In this study, the high-salt and low-level discharge wastewater produced by a nuclear facility was treated as the object, and the main chemical compositions Ca(NO3)2 and Al(NO3)3 were used as the simulated source items to prepare the feed liquid, and the air-gap membrane distillation module was studied. The effect of system operating temperature, flow rate and concentration on membrane flux and rejection rate was verified, and the purification effect of the system on real high-salt low-level waste liquid was verified.
1.1 Key performance evaluation parameters of membrane distillation
Membrane distillation is a new type of membrane separation process using a microporous hydrophobic membrane with the vapor pressure difference on both sides of the membrane as the driving force for mass transfer.
As shown in Figure 1, the aqueous solutions on the cold and hot sides are separated by a hydrophobic microporous membrane. Due to the hydrophobicity of the membrane, the aqueous solutions on both sides cannot pass through the membrane pores and enter the other side, while the water vapor at the interface between the aqueous solution on the hot side and the membrane cannot enter the other side. When the partial pressure is higher than the cold side, the water vapor will pass through the membrane pores from the hot side (high vapor pressure) and enter the cold side (low vapor pressure) to condense. This evaporation-mass transfer-condensation process is called membrane distillation.
Membrane flux refers to the volume of distillate passing through a unit membrane area per unit time. The calculation formula is:
In the formula, J is the membrane flux, V is the volume of distillate within a certain period of time, A is the effective evaporation membrane area, and t is the time required to collect V distillate.
The retention rate, which characterizes the decontamination effect of the membrane distillation process, is calculated as:
In the formula, R is the retention rate, and ρF and ρP are the mass concentrations of ions in the raw material liquid and the distillate, respectively.
The purification coefficient DF refers to the ratio of the radioactive activity AF before the waste liquid treatment to the activity AP of the purified waste liquid.
1.2 Materials and Equipment
Calcium nitrate (Ca(NO3)2·4H2O), aluminum nitrate (Al(NO3)3·9H2O), analytically pure; deionized water, low-level wastewater, a nuclear company.
Membrane module, tubular module (PTFE); magnetic circulation pump, DR-3; constant temperature circulator, DTY-8A; spectrum analyzer, 300X; electronic balance, WT-B50001; conductivity meter, DDSJ-308A.

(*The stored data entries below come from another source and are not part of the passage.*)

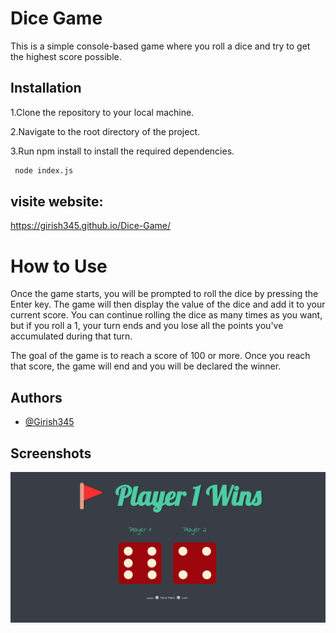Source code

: 
# Dice Game

This is a simple console-based game where you roll a dice and try to get the highest score possible.


## Installation

1.Clone the repository to your local machine.

2.Navigate to the root directory of the project.

3.Run npm install to install the required dependencies.

```bash
 node index.js
```
    
## visite website:  

https://girish345.github.io/Dice-Game/




# How to Use

Once the game starts, you will be prompted to roll the dice by pressing the Enter key. The game will then display the value of the dice and add it to your current score. You can continue rolling the dice as many times as you want, but if you roll a 1, your turn ends and you lose all the points you've accumulated during that turn.

The goal of the game is to reach a score of 100 or more. Once you reach that score, the game will end and you will be declared the winner.


## Authors

- [@Girish345](https://www.github.com/Girish345)


## Screenshots

![Blog](https://github.com/Girish345/Dice-Game/blob/main/Screenshot_20230219_121149.png)






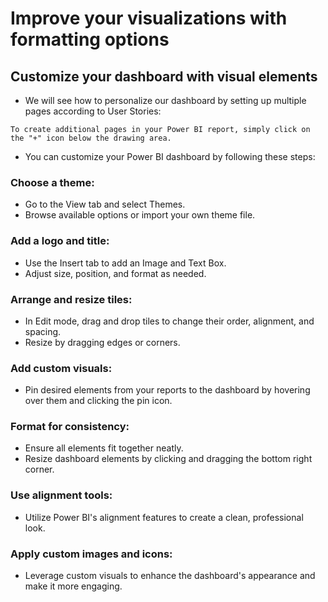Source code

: # Improve your visualizations with formatting options

## Customize your dashboard with visual elements

- We will see how to personalize our dashboard by setting up multiple pages according to User Stories:

```
To create additional pages in your Power BI report, simply click on the "+" icon below the drawing area.
```

- You can customize your Power BI dashboard by following these steps:
  
### Choose a theme: 

- Go to the View tab and select Themes. 
- Browse available options or import your own theme file.

### Add a logo and title: 

- Use the Insert tab to add an Image and Text Box. 
- Adjust size, position, and format as needed.
  
### Arrange and resize tiles: 

- In Edit mode, drag and drop tiles to change their order, alignment, and spacing. 
- Resize by dragging edges or corners.

### Add custom visuals: 

- Pin desired elements from your reports to the dashboard by hovering over them and clicking the pin icon.

### Format for consistency: 

- Ensure all elements fit together neatly. 
- Resize dashboard elements by clicking and dragging the bottom right corner.

### Use alignment tools: 

- Utilize Power BI's alignment features to create a clean, professional look.

### Apply custom images and icons: 

- Leverage custom visuals to enhance the dashboard's appearance and make it more engaging.
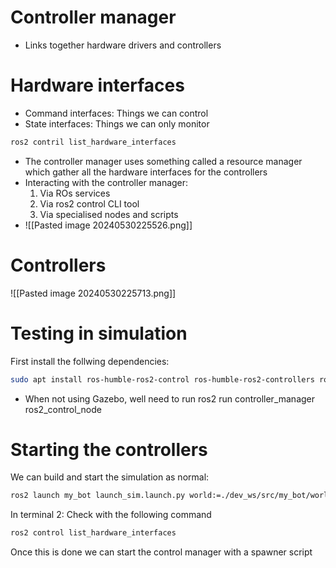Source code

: # Controller manager
- Links together hardware drivers and controllers
# Hardware interfaces
-  Command interfaces: Things we can control
- State interfaces: Things we can only monitor
```bash
ros2 contril list_hardware_interfaces
```
- The controller manager uses something called a resource manager which gather all the hardware interfaces for the controllers
- Interacting with the controller manager:
	1) Via ROs services
	2) Via ros2 control CLI tool
	3) Via specialised nodes and scripts
- ![[Pasted image 20240530225526.png]]
# Controllers
![[Pasted image 20240530225713.png]]
# Testing in simulation
First install the follwing dependencies:
```bash
sudo apt install ros-humble-ros2-control ros-humble-ros2-controllers ros-humble-gazebo-ros2-control
```

- When not using Gazebo, well need to run ros2 run controller_manager ros2_control_node
# Starting the controllers
We can build and start the simulation as normal:
```bash
ros2 launch my_bot launch_sim.launch.py world:=./dev_ws/src/my_bot/worlds/obstacles.world
```
In terminal 2: Check with the following command
```bash
ros2 control list_hardware_interfaces
```
Once this is done we can start the control manager with a spawner script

1.3 Experimental principle
Tubular membrane modules were used to carry out experiments by air-gap membrane distillation. The experimental system of membrane distillation is shown in Figure 2.
When the hot-side feed liquid is heated to the specified temperature in the raw water tank, the magnetic circulation pump passes through the pre-filter to the hot side of the membrane module and then returns to the original water tank. The cold side returns to the cold water tank, so that the circulation of the hot side and the cold side is established, the hot side material volatilizes under the action of the steam pressure difference, and the water vapor is cooled to form purified water after passing through the membrane.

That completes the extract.